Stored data
-*-*-

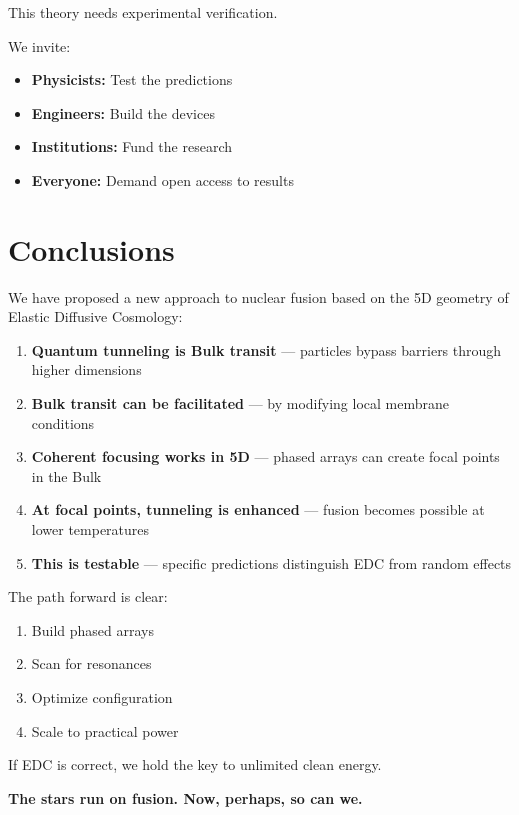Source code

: \documentclass[12pt,a4paper]{article}
\begin{document}
This theory needs experimental verification.

We invite:
\begin{itemize}
    \item \textbf{Physicists:} Test the predictions
    \item \textbf{Engineers:} Build the devices
    \item \textbf{Institutions:} Fund the research
    \item \textbf{Everyone:} Demand open access to results
\end{itemize}

\section{Conclusions}

We have proposed a new approach to nuclear fusion based on the 5D geometry of Elastic Diffusive Cosmology:

\begin{enumerate}
    \item \textbf{Quantum tunneling is Bulk transit} --- particles bypass barriers through higher dimensions
    \item \textbf{Bulk transit can be facilitated} --- by modifying local membrane conditions
    \item \textbf{Coherent focusing works in 5D} --- phased arrays can create focal points in the Bulk
    \item \textbf{At focal points, tunneling is enhanced} --- fusion becomes possible at lower temperatures
    \item \textbf{This is testable} --- specific predictions distinguish EDC from random effects
\end{enumerate}

The path forward is clear:
\begin{enumerate}
    \item Build phased arrays
    \item Scan for resonances
    \item Optimize configuration
    \item Scale to practical power
\end{enumerate}

\begin{keyresult}
If EDC is correct, we hold the key to unlimited clean energy.

\textbf{The stars run on fusion. Now, perhaps, so can we.}
\end{keyresult}
\end{document}
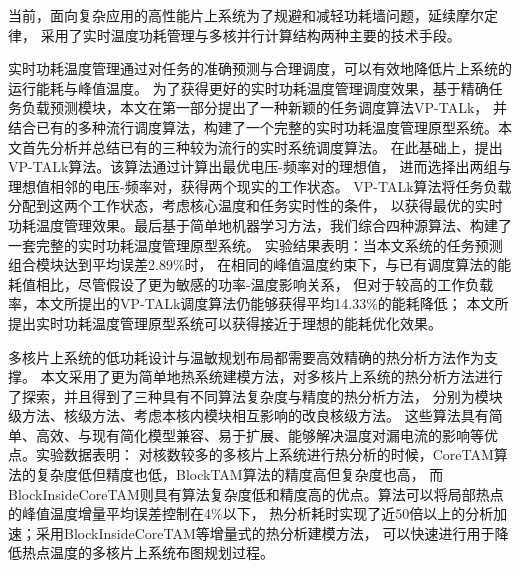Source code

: 

{}

\makeatother



\begin{cabstract}

当前，面向复杂应用的高性能片上系统为了规避和减轻功耗墙问题，延续摩尔定律， 采用了实时温度功耗管理与多核并行计算结构两种主要的技术手段。

实时功耗温度管理通过对任务的准确预测与合理调度，可以有效地降低片上系统的运行能耗与峰值温度。 为了获得更好的实时功耗温度管理调度效果，基于精确任务负载预测模块，本文在第一部分提出了一种新颖的任务调度算法VP-TALk， 并结合已有的多种流行调度算法，构建了一个完整的实时功耗温度管理原型系统。本文首先分析并总结已有的三种较为流行的实时系统调度算法。 在此基础上，提出VP-TALk算法。该算法通过计算出最优电压-频率对的理想值， 进而选择出两组与理想值相邻的电压-频率对，获得两个现实的工作状态。 VP-TALk算法将任务负载分配到这两个工作状态，考虑核心温度和任务实时性的条件， 以获得最优的实时功耗温度管理效果。最后基于简单地机器学习方法，我们综合四种源算法、构建了一套完整的实时功耗温度管理原型系统。 实验结果表明：当本文系统的任务预测组合模块达到平均误差2.89\%时，
在相同的峰值温度约束下，与已有调度算法的能耗值相比，尽管假设了更为敏感的功率-温度影响关系， 但对于较高的工作负载率，本文所提出的VP-TALk调度算法仍能够获得平均14.33\%的能耗降低；
本文所提出实时功耗温度管理原型系统可以获得接近于理想的能耗优化效果。

多核片上系统的低功耗设计与温敏规划布局都需要高效精确的热分析方法作为支撑。 本文采用了更为简单地热系统建模方法，对多核片上系统的热分析方法进行了探索，并且得到了三种具有不同算法复杂度与精度的热分析方法， 分别为模块级方法、核级方法、考虑本核内模块相互影响的改良核级方法。 这些算法具有简单、高效、与现有简化模型兼容、易于扩展、能够解决温度对漏电流的影响等优点。实验数据表明：
对核数较多的多核片上系统进行热分析的时候，CoreTAM算法的复杂度低但精度也低，BlockTAM算法的精度高但复杂度也高， 而BlockInsideCoreTAM则具有算法复杂度低和精度高的优点。算法可以将局部热点的峰值温度增量平均误差控制在4\%以下， 热分析耗时实现了近50倍以上的分析加速；采用BlockInsideCoreTAM等增量式的热分析建模方法， 可以快速进行用于降低热点温度的多核片上系统布图规划过程。

\end{cabstract}

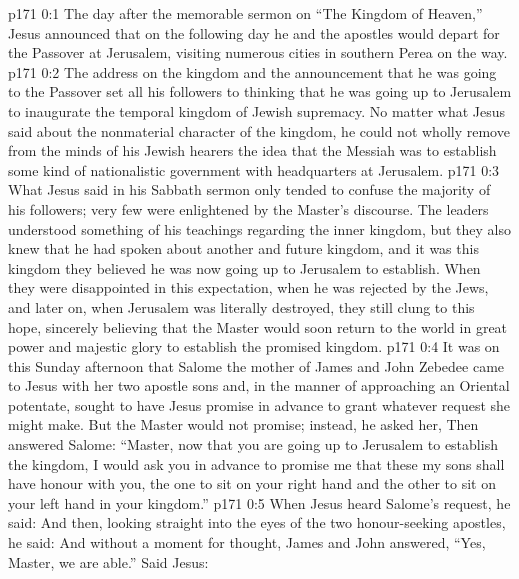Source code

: \author{Midwayer Commission}
\vs p171 0:1 The day after the memorable sermon on “The Kingdom of Heaven,” Jesus announced that on the following day he and the apostles would depart for the Passover at Jerusalem, visiting numerous cities in southern Perea on the way.
\vs p171 0:2 The address on the kingdom and the announcement that he was going to the Passover set all his followers to thinking that he was going up to Jerusalem to inaugurate the temporal kingdom of Jewish supremacy. No matter what Jesus said about the nonmaterial character of the kingdom, he could not wholly remove from the minds of his Jewish hearers the idea that the Messiah was to establish some kind of nationalistic government with headquarters at Jerusalem.
\vs p171 0:3 What Jesus said in his Sabbath sermon only tended to confuse the majority of his followers; very few were enlightened by the Master’s discourse. The leaders understood something of his teachings regarding the inner kingdom,  but they also knew that he had spoken about another and future kingdom, and it was this kingdom they believed he was now going up to Jerusalem to establish. When they were disappointed in this expectation, when he was rejected by the Jews, and later on, when Jerusalem was literally destroyed, they still clung to this hope, sincerely believing that the Master would soon return to the world in great power and majestic glory to establish the promised kingdom.
\vs p171 0:4 \pc It was on this Sunday afternoon that Salome the mother of James and John Zebedee came to Jesus with her two apostle sons and, in the manner of approaching an Oriental potentate, sought to have Jesus promise in advance to grant whatever request she might make. But the Master would not promise; instead, he asked her,  Then answered Salome: “Master, now that you are going up to Jerusalem to establish the kingdom, I would ask you in advance to promise me that these my sons shall have honour with you, the one to sit on your right hand and the other to sit on your left hand in your kingdom.”
\vs p171 0:5 When Jesus heard Salome’s request, he said:  And then, looking straight into the eyes of the two honour\hyp{}seeking apostles, he said:  And without a moment for thought, James and John answered, “Yes, Master, we are able.” Said Jesus: 
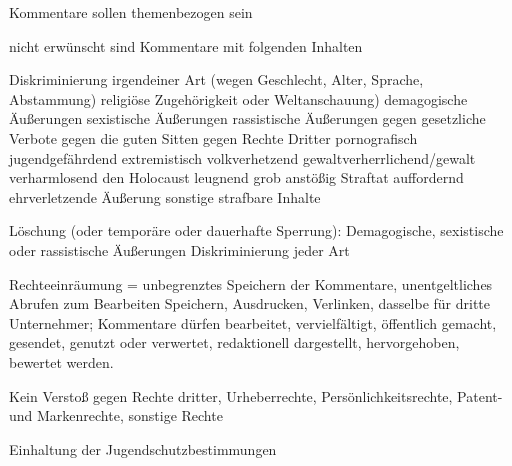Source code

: Kommentare sollen themenbezogen sein

nicht erwünscht sind Kommentare mit folgenden Inhalten

Diskriminierung irgendeiner Art (wegen Geschlecht, Alter, Sprache, Abstammung) religiöse Zugehörigkeit oder Weltanschauung)
demagogische Äußerungen
sexistische Äußerungen
rassistische Äußerungen 
gegen gesetzliche Verbote
gegen die guten Sitten 
gegen Rechte Dritter
pornografisch
jugendgefährdend
extremistisch
volkverhetzend
gewaltverherrlichend/gewalt verharmlosend
den Holocaust leugnend
grob anstößig
Straftat auffordernd 
ehrverletzende Äußerung
sonstige strafbare Inhalte


Löschung (oder temporäre oder dauerhafte Sperrung):
Demagogische, sexistische oder rassistische Äußerungen
Diskriminierung jeder Art




Rechteeinräumung =
unbegrenztes Speichern der Kommentare, 
unentgeltliches Abrufen zum Bearbeiten 
Speichern, Ausdrucken, Verlinken, 										dasselbe für dritte Unternehmer; 
Kommentare dürfen bearbeitet, vervielfältigt, öffentlich gemacht, gesendet, genutzt oder 	verwertet, redaktionell dargestellt, hervorgehoben, bewertet werden.


Kein Verstoß gegen Rechte dritter, Urheberrechte, Persönlichkeitsrechte, Patent- und Markenrechte, sonstige Rechte

Einhaltung der Jugendschutzbestimmungen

-*-*-

(Work to be completed):
Output exactly the lines from the first line of the records through the line containing "in the Bulk". Leave out every picture.

(Solution to this problem):
Source code

: \documentclass[12pt,a4paper]{article}
\begin{document}
This theory needs experimental verification.

We invite:
\begin{itemize}
    \item \textbf{Physicists:} Test the predictions
    \item \textbf{Engineers:} Build the devices
    \item \textbf{Institutions:} Fund the research
    \item \textbf{Everyone:} Demand open access to results
\end{itemize}

\section{Conclusions}

We have proposed a new approach to nuclear fusion based on the 5D geometry of Elastic Diffusive Cosmology:

\begin{enumerate}
    \item \textbf{Quantum tunneling is Bulk transit} --- particles bypass barriers through higher dimensions
    \item \textbf{Bulk transit can be facilitated} --- by modifying local membrane conditions
    \item \textbf{Coherent focusing works in 5D} --- phased arrays can create focal points in the Bulk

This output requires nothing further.